The Future is Now: Prophetic Empowerment in the Last Days—Acts 2:17-18

When God pours out the Spirit in Acts 2, hearers recognize some of the languages in which Jesus’s followers are (presumably rather loudly) praising God. In Acts 2:16-21, Peter begins to explain this marvelous event in light of God’s earlier promises. He quotes from Joel 2:28-32, while also paraphrasing as needed (as was the custom) to highlight key points. In context, Joel announces the restoration of God’s people; Peter thus adjusts Joel’s “afterward” to “in the last days.” If Luke regards this occasion as already part of the “last days,” he must also view all subsequent events as “last days” as well.

For Luke, then, the future has invaded history: God’s promised restoration has already begun to dawn; “the kingdom of God has come to you” (Luke 11:20). Other early Christians spoke of the Spirit as the first fruits or first installment of our future inheritance (Rom. 8:23; 2 Cor. 1:22; 5:5). The Spirit provides a foretaste of the future age, when God makes everything new (1 Cor. 2:9-10; cf. 2 Cor. 5:17). Because we have tasted the life of the future, nothing in the present can ever be the same for us again. As citizens of a new age, we must work, like Jesus, to bring divine wholeness into the brokenness of the present age.

Because Joel speaks of prophesying, visions and dreams, Peter understands that the promise is also about prophetic empowerment. Even more frequently than in earlier Scripture, early Judaism often associated the Spirit with prophecy, but to make sure that no one misses the point, Peter adds in another line (the final line of Acts 2:18): “and they shall prophesy.” The Spirit empowers God’s servants to speak for God just as did the prophets of old. A wise preacher or witness may well tremble at the awesome task of speaking God’s message; but our confidence can be in God’s ability to touch hearts rather than in ourselves.

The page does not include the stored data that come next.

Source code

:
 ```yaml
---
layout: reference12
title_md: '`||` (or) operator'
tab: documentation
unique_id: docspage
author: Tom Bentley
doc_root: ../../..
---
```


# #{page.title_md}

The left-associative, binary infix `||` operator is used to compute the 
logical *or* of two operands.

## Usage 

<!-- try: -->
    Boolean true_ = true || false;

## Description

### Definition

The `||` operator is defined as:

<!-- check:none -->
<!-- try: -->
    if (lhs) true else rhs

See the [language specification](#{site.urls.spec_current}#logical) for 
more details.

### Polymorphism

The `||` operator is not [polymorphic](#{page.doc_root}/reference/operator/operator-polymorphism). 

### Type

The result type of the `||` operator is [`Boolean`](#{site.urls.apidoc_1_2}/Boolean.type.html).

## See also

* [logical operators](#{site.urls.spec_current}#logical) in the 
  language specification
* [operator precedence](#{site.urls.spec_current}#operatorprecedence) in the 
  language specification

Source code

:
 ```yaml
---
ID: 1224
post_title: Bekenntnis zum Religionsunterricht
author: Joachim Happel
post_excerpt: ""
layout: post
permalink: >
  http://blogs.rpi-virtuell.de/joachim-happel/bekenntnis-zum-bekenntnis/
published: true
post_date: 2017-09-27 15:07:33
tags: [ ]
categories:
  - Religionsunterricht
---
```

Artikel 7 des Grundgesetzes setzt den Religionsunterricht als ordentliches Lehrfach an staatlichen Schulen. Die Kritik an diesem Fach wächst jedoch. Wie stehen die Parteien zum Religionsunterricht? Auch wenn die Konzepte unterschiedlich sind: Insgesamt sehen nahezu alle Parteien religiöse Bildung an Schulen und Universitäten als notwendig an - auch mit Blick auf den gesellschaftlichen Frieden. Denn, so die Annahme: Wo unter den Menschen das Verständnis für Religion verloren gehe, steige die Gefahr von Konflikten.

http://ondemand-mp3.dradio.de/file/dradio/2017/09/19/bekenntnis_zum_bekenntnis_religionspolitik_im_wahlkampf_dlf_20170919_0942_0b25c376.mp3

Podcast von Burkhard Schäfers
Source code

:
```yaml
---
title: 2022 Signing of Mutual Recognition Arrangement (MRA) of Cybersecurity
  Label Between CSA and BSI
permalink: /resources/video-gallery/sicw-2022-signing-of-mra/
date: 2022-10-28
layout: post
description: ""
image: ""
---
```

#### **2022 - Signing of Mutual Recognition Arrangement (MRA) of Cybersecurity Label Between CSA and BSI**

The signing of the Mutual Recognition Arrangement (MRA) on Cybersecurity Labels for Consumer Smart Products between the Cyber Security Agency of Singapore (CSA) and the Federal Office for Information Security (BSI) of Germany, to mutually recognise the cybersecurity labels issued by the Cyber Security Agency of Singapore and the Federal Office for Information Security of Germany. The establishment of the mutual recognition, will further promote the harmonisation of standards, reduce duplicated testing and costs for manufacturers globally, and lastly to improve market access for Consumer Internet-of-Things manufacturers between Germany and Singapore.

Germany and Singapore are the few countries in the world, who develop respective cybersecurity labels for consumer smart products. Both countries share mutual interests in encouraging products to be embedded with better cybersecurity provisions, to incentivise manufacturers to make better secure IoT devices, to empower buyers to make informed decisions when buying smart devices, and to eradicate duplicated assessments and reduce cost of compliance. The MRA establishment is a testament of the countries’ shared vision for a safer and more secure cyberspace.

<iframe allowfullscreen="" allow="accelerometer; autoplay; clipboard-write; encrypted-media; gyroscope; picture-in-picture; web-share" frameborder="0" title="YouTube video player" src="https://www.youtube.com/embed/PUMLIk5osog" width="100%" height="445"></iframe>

In the writings of the biblical prophets, the promise of the Spirit was for the time of the end, the time of Israel’s restoration (note in context Isa 11:2; 32:15; 59:21; 61:1; Ezek 11:19; 36:27; 37:14; 39:29; Joel 2:28-29). That is why the disciples suspected that God would even restore the kingdom immediately (Acts 1:6-8).

The Spirit brings into our lives a foretaste of the future age, so we can work for God’s kingdom here and now. If this broken world cannot see in the church at least a foretaste of God’s promised restoration, we have settled for too little. Let us, like the first disciples (Acts 1:14), pray for God to empower, transform, and renew us by his Spirit (Luke 11:13).